Did cronies such as Amr Moussa, [Ahmed al-] Zind, Abdul Majeed Mahmoud, Sameh Ashour and Murtada [Mansour] suddenly wake up and find themselves after the revolution to be opponents of tyranny and corruption after spending all their lives in alliance with the big capitalists in and out of Egypt? How dare any one of them even dare to appear in Tahrir Square amongst the protesters?!

This has happened only because of the opportunistic and tyrannical behaviour of the Muslim Brotherhood and Salafis throughout the past months who kept manipulating the masses whilst making deals with SCAF and salvaging Mubarak’s men. Hence, there is no punishment for the murderers of the revolution’s martyrs, no restructuring of the Ministry of Interior and no changes at all in the social bias of the state. This is exactly what has encouraged the regime’s remnants to reappear strongly on the political scene.

The regime’s remnants never were and never will be a part of the national cohort. They – alongside Mubarak – are against the people and have always positioned themselves in the service of Zionism and American imperialism. One good example of the regime’s remnants is Amr Moussa. However, it is disturbing to see some supposedly nationalist figures such as Hamdin Sabahi and [Mohamed] ElBaradei, who represent two political forces within the revolution’s camp, involve themselves in this dubious “National Front”. We think they are acting in an opportunistic way, following the mantra “My enemy’s enemy is my friend”. This attitude may suit opportunists who place their narrow electoral interests above the people’s interests, but it does not suit revolutionary leaders. A revolutionary leader does not try to distort and manipulate people’s consciousness. Any sincere revolutionary leader should not be in such a dubious front as this one, as this will only give the counter-revolutionaries forces a nationalist cover. Rather, the revolutionaries have to organise themselves in a front that is completely independent of both the Ikhwan [Muslim Brotherhood] and Feloul.

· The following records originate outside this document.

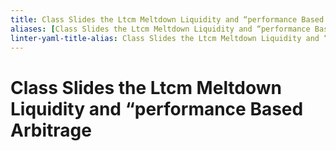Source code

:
 ```yaml
---
title: Class Slides the Ltcm Meltdown Liquidity and “performance Based Arbitrage
aliases: [Class Slides the Ltcm Meltdown Liquidity and “performance Based Arbitrage]
linter-yaml-title-alias: Class Slides the Ltcm Meltdown Liquidity and “performance Based Arbitrage
---
```

# Class Slides the Ltcm Meltdown Liquidity and “performance Based Arbitrage
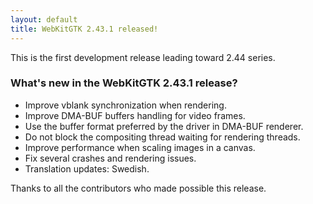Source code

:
 ```yaml
---
layout: default
title: WebKitGTK 2.43.1 released!
---
```


This is the first development release leading toward 2.44 series.

### What's new in the WebKitGTK 2.43.1 release?

 - Improve vblank synchronization when rendering.
 - Improve DMA-BUF buffers handling for video frames.
 - Use the buffer format preferred by the driver in DMA-BUF renderer.
 - Do not block the compositing thread waiting for rendering threads.
 - Improve performance when scaling images in a canvas.
 - Fix several crashes and rendering issues.
 - Translation updates: Swedish.

Thanks to all the contributors who made possible this release.
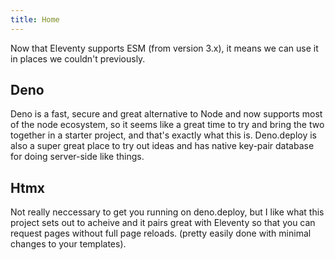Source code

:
 ```yaml
---
title: Home
---
```


Now that Eleventy supports ESM (from version 3.x), it means we can use it in places we couldn't previously.

## Deno

Deno is a fast, secure and great alternative to Node and now supports most of the node ecosystem, so it seems like a great time to try and bring the two together in a starter project, and that's exactly what this is. Deno.deploy is also a super great place to try out ideas and has native key-pair database for doing server-side like things.

## Htmx

Not really neccessary to get you running on deno.deploy, but I like what this project sets out to acheive and it pairs great with Eleventy so that you can request pages without full page reloads. (pretty easily done with minimal changes to your templates).
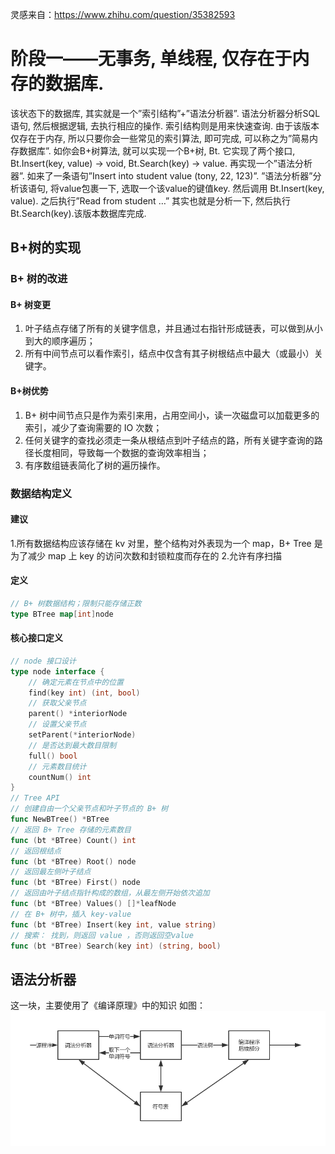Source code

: 灵感来自：https://www.zhihu.com/question/35382593
# 阶段一——无事务, 单线程, 仅存在于内存的数据库.
该状态下的数据库, 其实就是一个”索引结构”+”语法分析器”.
语法分析器分析SQL语句, 然后根据逻辑, 去执行相应的操作.
索引结构则是用来快速查询.
由于该版本仅存在于内存, 所以只要你会一些常见的索引算法, 即可完成, 可以称之为”简易内存数据库”.
如你会B+树算法, 就可以实现一个B+树, Bt. 
它实现了两个接口, Bt.Insert(key, value) -> void, Bt.Search(key) -> value.
再实现一个”语法分析器”.
如来了一条语句”Insert into student value (tony, 22, 123)”. ”语法分析器”分析该语句, 将value包裹一下, 选取一个该value的键值key.
然后调用 Bt.Insert(key, value). 之后执行”Read from student …” 其实也就是分析一下, 然后执行Bt.Search(key).该版本数据库完成. 

## B+树的实现
### B+ 树的改进
#### B+ 树变更
1. 叶子结点存储了所有的关键字信息，并且通过右指针形成链表，可以做到从小到大的顺序遍历；
2. 所有中间节点可以看作索引，结点中仅含有其子树根结点中最大（或最小）关键字。

#### B+树优势
1. B+ 树中间节点只是作为索引来用，占用空间小，读一次磁盘可以加载更多的索引，减少了查询需要的 IO 次数；
2. 任何关键字的查找必须走一条从根结点到叶子结点的路，所有关键字查询的路径长度相同，导致每一个数据的查询效率相当；
3. 有序数组链表简化了树的遍历操作。

### 数据结构定义
#### 建议
1.所有数据结构应该存储在 kv 对里，整个结构对外表现为一个 map，B+ Tree 是为了减少 map 上 key 的访问次数和封锁粒度而存在的
2.允许有序扫描
#### 定义
```go
// B+ 树数据结构；限制只能存储正数
type BTree map[int]node
```
#### 核心接口定义
```go
// node 接口设计
type node interface {
	// 确定元素在节点中的位置
	find(key int) (int, bool)
	// 获取父亲节点
	parent() *interiorNode
	// 设置父亲节点
	setParent(*interiorNode)
	// 是否达到最大数目限制
	full() bool
	// 元素数目统计	
	countNum() int
}
// Tree API
// 创建自由一个父亲节点和叶子节点的 B+ 树
func NewBTree() *BTree 
// 返回 B+ Tree 存储的元素数目
func (bt *BTree) Count() int 
// 返回根结点
func (bt *BTree) Root() node 
// 返回最左侧叶子结点
func (bt *BTree) First() node 
// 返回由叶子结点指针构成的数组，从最左侧开始依次追加
func (bt *BTree) Values() []*leafNode
// 在 B+ 树中，插入 key-value
func (bt *BTree) Insert(key int, value string)
// 搜索： 找到，则返回 value ，否则返回空value
func (bt *BTree) Search(key int) (string, bool) 
```

## 语法分析器
这一块，主要使用了《编译原理》中的知识
如图：
![](image/362.png)
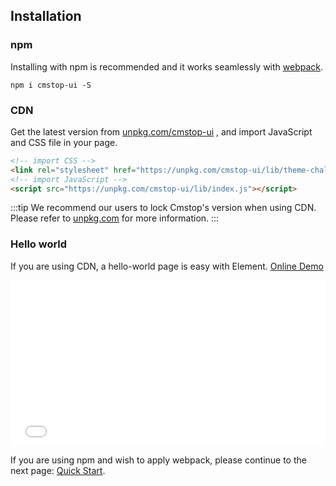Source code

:## Installation

### npm

Installing with npm is recommended and it works seamlessly with [webpack](https://webpack.js.org/).

```shell
npm i cmstop-ui -S
```

### CDN

Get the latest version from [unpkg.com/cmstop-ui](https://unpkg.com/cmstop-ui/) , and import JavaScript and CSS file in your page.

```html
<!-- import CSS -->
<link rel="stylesheet" href="https://unpkg.com/cmstop-ui/lib/theme-chalk/index.css">
<!-- import JavaScript -->
<script src="https://unpkg.com/cmstop-ui/lib/index.js"></script>
```

:::tip
We recommend our users to lock Cmstop's version when using CDN. Please refer to [unpkg.com](https://unpkg.com) for more information.
:::

### Hello world

If you are using CDN, a hello-world page is easy with Element. [Online Demo](https://codepen.io/ziyoung/pen/rRKYpd)

<iframe height="265" style="width: 100%;" scrolling="no" title="Cmstop demo" src="//codepen.io/ziyoung/embed/rRKYpd/?height=265&theme-id=light&default-tab=html" frameborder="no" allowtransparency="true" allowfullscreen="true">
  See the Pen <a href='https://codepen.io/ziyoung/pen/rRKYpd/'>Cmstop demo</a> by hetech
  (<a href='https://codepen.io/ziyoung'>@ziyoung</a>) on <a href='https://codepen.io'>CodePen</a>.
</iframe>

If you are using npm and wish to apply webpack, please continue to the next page: [Quick Start](/#/en-US/component/quickstart).
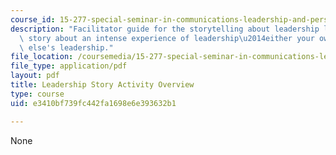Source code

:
 ```yaml
---
course_id: 15-277-special-seminar-in-communications-leadership-and-personal-effectiveness-coaching-fall-2008
description: "Facilitator guide for the storytelling about leadership lab: tell a\
  \ story about an intense experience of leadership\u2014either your own or someone\
  \ else's leadership."
file_location: /coursemedia/15-277-special-seminar-in-communications-leadership-and-personal-effectiveness-coaching-fall-2008/e3410bf739fc442fa1698e6e393632b1_guide_04.pdf
file_type: application/pdf
layout: pdf
title: Leadership Story Activity Overview
type: course
uid: e3410bf739fc442fa1698e6e393632b1

---
```

None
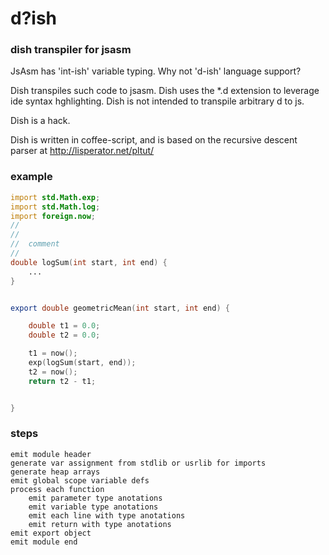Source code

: 
# d?ish

### dish transpiler for jsasm

JsAsm has 'int-ish' variable typing. 
Why not 'd-ish' language support?

Dish transpiles such code to jsasm.
Dish uses the *.d extension to leverage ide syntax hghlighting. 
Dish is not intended to transpile arbitrary d to js.

Dish is a hack.

Dish is written in coffee-script, and is based on the recursive descent parser at http://lisperator.net/pltut/

### example

```d
import std.Math.exp;
import std.Math.log;
import foreign.now;
//
//
//  comment
//
double logSum(int start, int end) {
	...
}


export double geometricMean(int start, int end) {

    double t1 = 0.0;
    double t2 = 0.0;

    t1 = now();
    exp(logSum(start, end));
    t2 = now();
    return t2 - t1;


}

```

### steps 

	emit module header
	generate var assignment from stdlib or usrlib for imports
	generate heap arrays
	emit global scope variable defs
	process each function
		emit parameter type anotations
		emit variable type anotations
		emit each line with type anotations
		emit return with type anotations
	emit export object
	emit module end


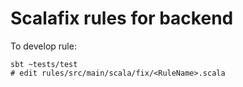 # Scalafix rules for backend

To develop rule:
```
sbt ~tests/test
# edit rules/src/main/scala/fix/<RuleName>.scala
```
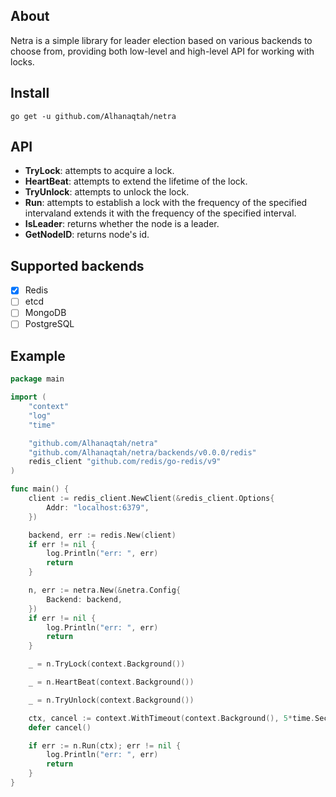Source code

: ## About
Netra is a simple library for leader election based on various backends to choose from, providing both low-level and high-level API for working with locks.

## Install
```
go get -u github.com/Alhanaqtah/netra
```

## API
- **TryLock**: attempts to acquire a lock.
- **HeartBeat**: attempts to extend the lifetime of the lock.
- **TryUnlock**: attempts to unlock the lock.
- **Run**: attempts to establish a lock with the frequency of the specified intervaland extends it with the frequency of the specified interval.
- **IsLeader**: returns whether the node is a leader.
- **GetNodeID**: returns node's id.

## Supported backends
- [x] Redis
- [ ] etcd
- [ ] MongoDB
- [ ] PostgreSQL

## Example
```go
package main

import (
	"context"
	"log"
	"time"

	"github.com/Alhanaqtah/netra"
	"github.com/Alhanaqtah/netra/backends/v0.0.0/redis"
	redis_client "github.com/redis/go-redis/v9"
)

func main() {
	client := redis_client.NewClient(&redis_client.Options{
		Addr: "localhost:6379",
	})

	backend, err := redis.New(client)
	if err != nil {
		log.Println("err: ", err)
		return
	}

	n, err := netra.New(&netra.Config{
		Backend: backend,
	})
	if err != nil {
		log.Println("err: ", err)
		return
	}

	_ = n.TryLock(context.Background())

	_ = n.HeartBeat(context.Background())

	_ = n.TryUnlock(context.Background())

	ctx, cancel := context.WithTimeout(context.Background(), 5*time.Second)
	defer cancel()

	if err := n.Run(ctx); err != nil {
		log.Println("err: ", err)
		return
	}
}
```
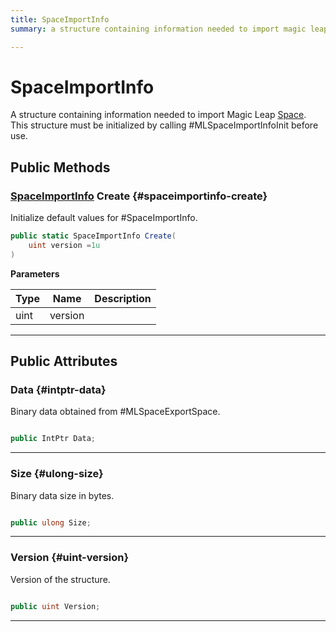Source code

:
 ```yaml
---
title: SpaceImportInfo
summary: a structure containing information needed to import magic leap space. this structure must be initialized by calling #mlspaceimportinfoinit before use. 

---
```


# SpaceImportInfo




A structure containing information needed to import Magic Leap [Space](/unity-api/api/UnityEngine.XR.MagicLeap/MLSpace/UnityEngine.XR.MagicLeap.MLSpace.Space.md). This structure must be initialized by calling #MLSpaceImportInfoInit before use.   





## Public Methods

### [SpaceImportInfo](/unity-api/api/UnityEngine.XR.MagicLeap/MLSpace/UnityEngine.XR.MagicLeap.MLSpace.SpaceImportInfo.md) Create {#spaceimportinfo-create}

Initialize default values for #SpaceImportInfo. 

```csharp
public static SpaceImportInfo Create(
    uint version =1u
)
```


**Parameters**

| Type | Name  | Description  | 
|--|--|--|
| uint |version||






-----------

## Public Attributes

### Data {#intptr-data}

Binary data obtained from #MLSpaceExportSpace. 

```csharp

public IntPtr Data;

```






-----------

### Size {#ulong-size}

Binary data size in bytes. 

```csharp

public ulong Size;

```






-----------

### Version {#uint-version}

Version of the structure. 

```csharp

public uint Version;

```






-----------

Any sincere revolutionary knows that our task today is complex. Our fight against the tyranny of Morsi and the Muslim Brotherhood cannot be separated from our fight against Feloul. We have to put our trust in the organised power of the people who are the oppressed and exploited against their enemies, the oppressors and exploiters.

Down with Mubarak’s Feloul.

Down with Morsi’s constitutional announcement.

Down with the Assembly for Foundation of the Constitution.